In his attempts to seek "common ground" with others, Wallis focuses on the "too many abortions" argument. But his common ground is very shaky. It does not, for example, include contraception. Wallis has said he is in favor of contraception, but after a fairly extensive review of his writing and transcripts of speeches and sermons, I can find no reference to contraception as a common-ground means of reducing abortion rates. Wallis' common ground is abstinence-focused sex education, adoption reform (with no specifics on what kind of reform he thinks would lead to a significant number of women choosing to give birth and then give up their babies for adoption), and better economic benefits and social support for pregnant women to encourage them to continue their pregnancies.

A lengthy Op-Ed published in the New York Times on Aug. 4 was the first indication of where Wallis would go in terms of abortion law. While he repeatedly has said that Democrats need not change their position on abortion, just the way they talk about it (comments echoed by party chairman Howard Dean), Wallis is now out of the closet. He supports "reasonable restrictions" on legal abortion. Which ones, and how many, are unclear. Does he support a cutoff of federal Medicaid funds for poor women's abortions? Second-trimester abortions only when the pregnancies are likely to result in severe and long-lasting health consequences for the women or in dead children? Mandated scripts that lie about fetal development and the health consequences of abortion? Restrictions on access for adolescents unless their parents give consent? Waiting periods that make it hard for working women to get to clinics the several times required to prove they have "thought through" their decisions? Every restriction currently on the books adversely affects the poor women he claims to care about so much.

And here is where the challenge to the progressive religious agenda and its other leaders arises. Will any of them have the guts to take on Wallis in public? Will any ask if he is genuinely interested in presenting evidence-based policy solutions that really can reduce the need for abortions, or if he is using abortion as another way to push an antipoverty agenda? Are pregnant women a means to achieving Wallis' agenda? There is no evidence that the positive measures he does suggest -- better economic support, jobs, childcare and parental-leave benefits -- would lead to a significant decline in abortion. There is, however, substantial evidence that access to contraception (both regular and emergency) would significantly reduce unintended pregnancy and thus abortion.
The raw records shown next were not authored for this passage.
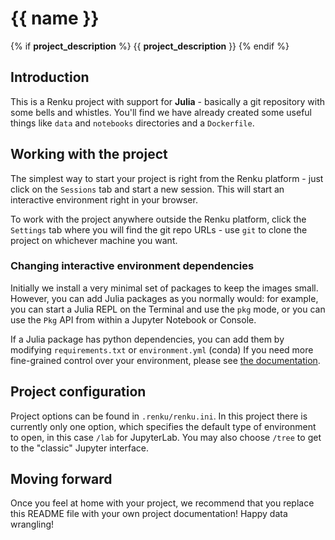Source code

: # {{ name }}
{% if __project_description__ %}
{{ __project_description__ }}
{% endif %}
## Introduction

This is a Renku project with support for **Julia** - basically a git repository
with some bells and whistles. You'll find we have already created some
useful things like `data` and `notebooks` directories and
a `Dockerfile`.

## Working with the project

The simplest way to start your project is right from the Renku
platform - just click on the `Sessions` tab and start a new session.
This will start an interactive environment right in your browser.

To work with the project anywhere outside the Renku platform,
click the `Settings` tab where you will find the
git repo URLs - use `git` to clone the project on whichever machine you want.

### Changing interactive environment dependencies

Initially we install a very minimal set of packages to keep the images small.
However, you can add Julia packages as you normally would: for example, you
can start a Julia REPL on the Terminal and use the `pkg` mode, or you can
use the `Pkg` API from within a Jupyter Notebook or Console.

If a Julia package has python dependencies, you can add them
by modifying `requirements.txt` or `environment.yml` (conda) If you need more
fine-grained control over your environment, please see [the documentation](https://renku.readthedocs.io/en/latest/user/advanced_interfaces.html#dockerfile-modifications).

## Project configuration

Project options can be found in `.renku/renku.ini`. In this
project there is currently only one option, which specifies
the default type of environment to open, in this case `/lab` for
JupyterLab. You may also choose `/tree` to get to the "classic" Jupyter
interface.

## Moving forward

Once you feel at home with your project, we recommend that you replace
this README file with your own project documentation! Happy data wrangling!
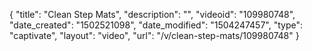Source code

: {
    "title": "Clean Step Mats",
    "description": "",
    "videoid": "109980748",
    "date_created": "1502521098",
    "date_modified": "1504247457",
    "type": "captivate",
    "layout": "video",
    "url": "\/v\/clean-step-mats\/109980748"
}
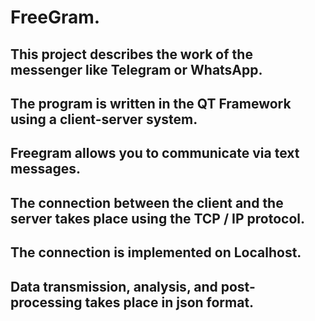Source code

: # FreeGram.
## This project describes the work of the messenger like Telegram or WhatsApp.
## The program is written in the QT Framework using a client-server system.
## Freegram allows you to communicate via text messages.
## The connection between the client and the server takes place using the TCP / IP protocol.
## The connection is implemented on Localhost.
## Data transmission, analysis, and post-processing takes place in json format.
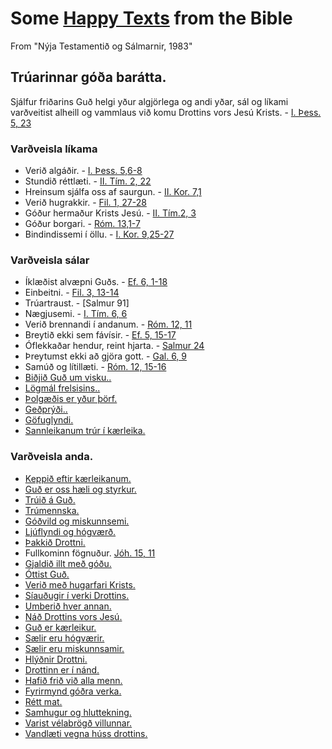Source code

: # Some [Happy Texts](https://kateschell.wordpress.com/2013/06/11/the-happy-texts/) from the Bible
From "Nýja Testamentið og Sálmarnir, 1983"

## Trúarinnar góða barátta.
Sjálfur friðarins Guð helgi yður algjörlega og andi yðar, sál og líkami varðveitist alheill og vammlaus við komu Drottins vors Jesú Krists. - [I. Þess. 5, 23](https://www.biblegateway.com/passage/?search=1+Thessalonians+5%3A23&version=NIV)

### Varðveisla líkama
* Verið algáðir. - [I. Þess. 5,6-8](https://www.biblegateway.com/passage/?search=1+Thessalonians+5%3A6-8&version=NIV)
* Stundið réttlæti. - [II. Tím. 2, 22](https://www.biblegateway.com/passage/?search=2+Timothy+2%3A22&version=NIV)
* Hreinsum sjálfa oss af saurgun. - [II. Kor. 7,1](https://www.biblegateway.com/passage/?search=2+Corinthians+7%3A1&version=NIV)
* Verið hugrakkir. - [Fil. 1, 27-28](https://www.biblegateway.com/passage/?search=Philippians+1%3A27-28&version=NIV)
* Góður hermaður Krists Jesú. - [II. Tím.2, 3](https://www.biblegateway.com/passage/?search=2+Timothy+2%3A3&version=NIV)
* Góður borgari. - [Róm. 13,1-7](https://www.biblegateway.com/passage/?search=Romans+13%3A1-7&version=NIV)
* Bindindissemi í öllu. - [I. Kor. 9,25-27](https://www.biblegateway.com/passage/?search=1+Corinthians+9%3A25-27&version=NIV)

### Varðveisla sálar
* Íklæðist alvæpni Guðs. - [Ef. 6, 1-18](https://www.biblegateway.com/passage/?search=Ephesians+6%3A10-18&version=NIV)
* Einbeitni. - [Fil. 3, 13-14](https://www.biblegateway.com/passage/?search=Philippians+3%3A13-14&version=NIV)
* Trúartraust. - [Salmur 91]
* Nægjusemi. - [I. Tím. 6, 6](https://www.biblegateway.com/passage/?search=1+Timothy+6%3A6&version=NIV)
* Verið brennandi í andanum. - [Róm. 12, 11](https://www.biblegateway.com/passage/?search=Romans+12%3A11&version=NIV)
* Breytið ekki sem fávísir. - [Ef. 5, 15-17](https://www.biblegateway.com/passage/?search=Ephesians+5%3A15-17&version=NIV)
* Óflekkaðar hendur, reint hjarta. - [Salmur 24](https://www.biblegateway.com/passage/?version=NIV&search=Ephesians%204:32)
* Þreytumst ekki að gjöra gott. - [Gal. 6, 9](https://www.biblegateway.com/passage/?search=Galatians+6%3A9&version=NIV)
* Samúð og lítillæti. - [Róm. 12, 15-16](https://www.biblegateway.com/passage/?search=Romans+12%3A15-16&version=NIV)
* [Biðjið Guð um visku..](https://www.biblegateway.com/passage/?version=NIV&search=Ephesians%204:32)
* [Lögmál frelsisins..](https://www.biblegateway.com/passage/?version=NIV&search=Ephesians%204:32)
* [Þolgæðis er yður þörf.](https://www.biblegateway.com/passage/?search=Hebrews+3%3A14&version=NIV)
* [Geðprýði..](https://www.biblegateway.com/passage/?version=NIV&search=Ephesians%204:32)
* [Göfuglyndi.](https://www.biblegateway.com/passage/?search=Philippians+4%3A8&version=NIV)
* [Sannleikanum trúr í kærleika.](https://www.biblegateway.com/passage/?search=Ephesians+4%3A15&version=NIV)

### Varðveisla anda.
* [Keppið eftir kærleikanum.](https://www.biblegateway.com/passage/?search=1%20Corinthians+13&version=NIV)
* [Guð er oss hæli og styrkur.](https://www.biblegateway.com/passage/?search=Hebrews+13%3A5-6&version=NIV)
* [Trúið á Guð.](https://www.biblegateway.com/passage/?search=Mark+11%3A22-24&version=NIV)
* [Trúmennska.](https://www.biblegateway.com/passage/?search=Mark+13%3A34-37&version=NIV)
* [Góðvild og miskunnsemi.](https://www.biblegateway.com/passage/?search=Ephesians+4%3A31-32&version=NIV)
* [Ljúflyndi og hógværð.](https://www.biblegateway.com/passage/?search=2+Timothy+2%3A24&version=NIV)
* [Þakkið Drottni.](https://www.biblegateway.com/passage/?search=Philippians+4%3A6&version=NIV)
* Fullkominn fögnuður. [Jóh. 15, 11](https://www.biblegateway.com/passage/?search=John+15%3A11&version=NIV)
* [Gjaldið illt með góðu.](https://www.biblegateway.com/passage/?search=Romans+12%3A17&version=NIV)
* [Óttist Guð.](https://www.biblegateway.com/passage/?search=1+Peter+2%3A17&version=NIV)
* [Verið með hugarfari Krists.](https://www.biblegateway.com/passage/?search=Philippians+2%3A3-11&version=NIV)
* [Síauðugir í verki Drottins.](https://www.biblegateway.com/passage/?search=1+Corinthians+15%3A58&version=NIV)
* [Umberið hver annan.](h)
* [Náð Drottins vors Jesú.](h)
* [Guð er kærleikur.](h)
* [Sælir eru hógværir.](h)
* [Sælir eru miskunnsamir.](h)
* [Hlýðnir Drottni.](h)
* [Drottinn er í nánd.](h)
* [Hafið frið við alla menn.](h)
* [Fyrirmynd góðra verka.](h)
* [Rétt mat.](h)
* [Samhugur og hluttekning.](h)
* [Varist vélabrögð villunnar.](h)
* [Vandlæti vegna húss drottins.](h)
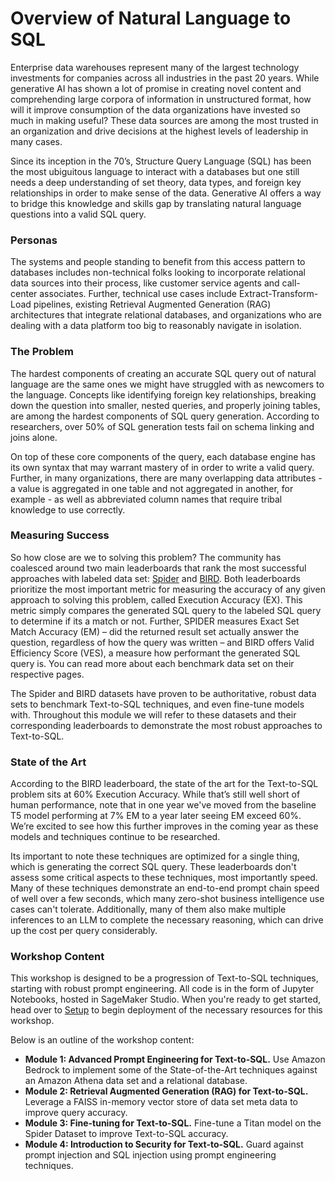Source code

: # Overview of Natural Language to SQL

Enterprise data warehouses represent many of the largest technology investments for companies across all industries in the past 20 years. While generative AI has shown a lot of promise in creating novel content and comprehending large corpora of information in unstructured format, how will it improve consumption of the data organizations have invested so much in making useful? These data sources are among the most trusted in an organization and drive decisions at the highest levels of leadership in many cases.

Since its inception in the 70’s, Structure Query Language (SQL) has been the most ubiguitous language to interact with a databases but one still needs a deep understanding of set theory, data types, and foreign key relationships in order to make sense of the data. Generative AI offers a way to bridge this knowledge and skills gap by translating natural language questions into a valid SQL query.

### Personas
The systems and people standing to benefit from this access pattern to databases includes non-technical folks looking to incorporate relational data sources into their process, like customer service agents and call-center associates. Further, technical use cases include Extract-Transform-Load pipelines, existing Retrieval Augmented Generation (RAG) architectures that integrate relational databases, and organizations who are dealing with a data platform too big to reasonably navigate in isolation.

### The Problem
The hardest components of creating an accurate SQL query out of natural language are the same ones we might have struggled with as newcomers to the language. Concepts like identifying foreign key relationships, breaking down the question into smaller, nested queries, and properly joining tables, are among the hardest components of SQL query generation. According to researchers, over 50% of SQL generation tests fail on schema linking and joins alone.

On top of these core components of the query, each database engine has its own syntax that may warrant mastery of in order to write a valid query. Further, in many organizations, there are many overlapping data attributes - a value is aggregated in one table and not aggregated in another, for example - as well as abbreviated column names that require tribal knowledge to use correctly.

### Measuring Success
So how close are we to solving this problem? The community has coalesced around two main leaderboards that rank the most successful approaches with labeled data set: [Spider](https://yale-lily.github.io/spider) and [BIRD](https://bird-bench.github.io/). Both leaderboards prioritize the most important metric for measuring the accuracy of any given approach to solving this problem, called Execution Accuracy (EX). This metric simply compares the generated SQL query to the labeled SQL query to determine if its a match or not. Further, SPIDER measures Exact Set Match Accuracy (EM) – did the returned result set actually answer the question, regardless of how the query was written – and BIRD offers Valid Efficiency Score (VES), a measure how performant the generated SQL query is. You can read more about each benchmark data set on their respective pages.

The Spider and BIRD datasets have proven to be authoritative, robust data sets to benchmark Text-to-SQL techniques, and even fine-tune models with. Throughout this module we will refer to these datasets and their corresponding leaderboards to demonstrate the most robust approaches to Text-to-SQL.

### State of the Art
According to the BIRD leaderboard, the state of the art for the Text-to-SQL problem sits at 60% Execution Accuracy. While that’s still well short of human performance, note that in one year we've moved from the baseline T5 model performing at 7% EM to a year later seeing EM exceed 60%. We’re excited to see how this further improves in the coming year as these models and techniques continue to be researched.

Its important to note these techniques are optimized for a single thing, which is generating the correct SQL query. These leaderboards don't assess some critical aspects to these techniques, most importantly speed. Many of these techniques demonstrate an end-to-end prompt chain speed of well over a few seconds, which many zero-shot business intelligence use cases can't tolerate. Additionally, many of them also make multiple inferences to an LLM to complete the necessary reasoning, which can drive up the cost per query considerably.

### Workshop Content
This workshop is designed to be a progression of Text-to-SQL techniques, starting with robust prompt engineering. All code is in the form of Jupyter Notebooks, hosted in SageMaker Studio. When you're ready to get started, head over to [Setup](./SETUP.md) to begin deployment of the necessary resources for this workshop.


Below is an outline of the workshop content:

* **Module 1: Advanced Prompt Engineering for Text-to-SQL.** Use Amazon Bedrock to implement some of the State-of-the-Art techniques against an Amazon Athena data set and a relational database.
* **Module 2: Retrieval Augmented Generation (RAG) for Text-to-SQL.** Leverage a FAISS in-memory vector store of data set meta data to improve query accuracy.
* **Module 3: Fine-tuning for Text-to-SQL.** Fine-tune a Titan model on the Spider Dataset to improve Text-to-SQL accuracy.
* **Module 4: Introduction to Security for Text-to-SQL.** Guard against prompt injection and SQL injection using prompt engineering techniques.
This overwhelming and admirable commitment to ending poverty and promoting policies that would do that has caught not only Wallis but another newly important figure in progressive evangelical circles, Glenn Stassen. Stassen, who describes himself as pro-life but is publicly in favor of legal abortion, is the author of the study that claimed that abortions decreased under Clinton and increased under Bush, and hypothesized that the reason was Bush's cuts in the antipoverty budgets. More recent research by the Alan Guttmacher Institute has proved that Stassen was wrong on the facts. Abortions went down under Clinton but have continued to go down under Bush (although at a much slower rate). Most important, the data shows that Stassen's conclusion -- that the abortion rate went down under Clinton because of better support for poor pregnant women -- is demonstrably wrong. Analysis by the AGI of government data shows that the reasons for the decline during Clinton's presidency were an increased use of emergency contraception and a better use of traditional contraceptives such as the pill. When I asked Stassen why he continues to make his claims, despite the facts showing otherwise, instead of supporting contraception as a way to reduce abortion, he passionately responded, "Because I want to make an antipoverty argument."
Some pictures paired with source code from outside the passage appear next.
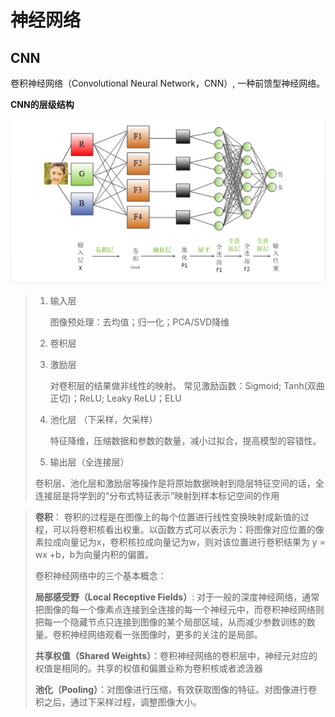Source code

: # 神经网络

## CNN

卷积神经网络（Convolutional Neural Network，CNN）, 一种前馈型神经网络。

**CNN的层级结构**

![cnn.png](./img/cnn.png)

> 1. 输入层
>
>    图像预处理：去均值；归一化；PCA/SVD降维
>
> 2. 卷积层
>
> 3. 激励层
>
>    对卷积层的结果做非线性的映射。
>    常见激励函数：Sigmoid; Tanh(双曲正切)；ReLU; Leaky ReLU；ELU
>
> 4. 池化层 （下采样，欠采样）
>
>    特征降维，压缩数据和参数的数量，减小过拟合，提高模型的容错性。
>
> 5. 输出层（全连接层）
>
> 卷积层、池化层和激励层等操作是将原始数据映射到隐层特征空间的话，全连接层是将学到的“分布式特征表示”映射到样本标记空间的作用

> **卷积**： 卷积的过程是在图像上的每个位置进行线性变换映射成新值的过程，可以将卷积核看出权重。以函数方式可以表示为：将图像对应位置的像素拉成向量记为x，卷积核拉成向量记为w，则对该位置进行卷积结果为 y = wx +b，b为向量内积的偏置。
>
> 卷积神经网络中的三个基本概念：
>
> **局部感受野（Local Receptive Fields）**: 对于一般的深度神经网络，通常把图像的每一个像素点连接到全连接的每一个神经元中，而卷积神经网络则把每一个隐藏节点只连接到图像的某个局部区域，从而减少参数训练的数量。卷积神经网络观看一张图像时，更多的关注的是局部。
>
> **共享权值（Shared Weights）**：卷积神经网络的卷积层中，神经元对应的权值是相同的。共享的权值和偏置业称为卷积核或者滤汲器
>
> **池化（Pooling）**：对图像进行压缩，有效获取图像的特征。对图像进行卷积之后，通过下采样过程，调整图像大小。


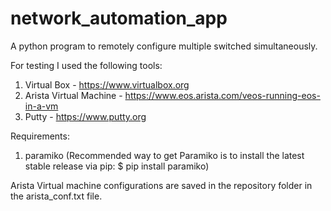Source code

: # network_automation_app
A python program to remotely configure multiple switched simultaneously.

For testing I used the following tools:

1. Virtual Box - https://www.virtualbox.org
2. Arista Virtual Machine - https://www.eos.arista.com/veos-running-eos-in-a-vm
3. Putty - https://www.putty.org

Requirements:

1. paramiko (Recommended way to get Paramiko is to install the latest stable release via pip: $ pip install paramiko)

Arista Virtual machine configurations are saved in the repository folder in the arista_conf.txt file.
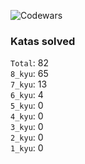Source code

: ![Codewars](https://www.codewars.com/users/PheRum/badges/large)

### Katas solved

`Total`: 82 \
`8_kyu`: 65 \
`7_kyu`: 13 \
`6_kyu`: 4 \
`5_kyu`: 0 \
`4_kyu`: 0 \
`3_kyu`: 0 \
`2_kyu`: 0 \
`1_kyu`: 0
Stassen's case provides a classic argument against the involvement of religious leaders in electoral campaigns. Stassen is a good man -- sincere, honest and genuinely committed to women -- but he shows how hard it is to be a prophetic and truly independent voice when you strongly support one candidate in an election. Perhaps I am naive, but I expect more of my religious leaders than I do of James Carville or Robert Shrum.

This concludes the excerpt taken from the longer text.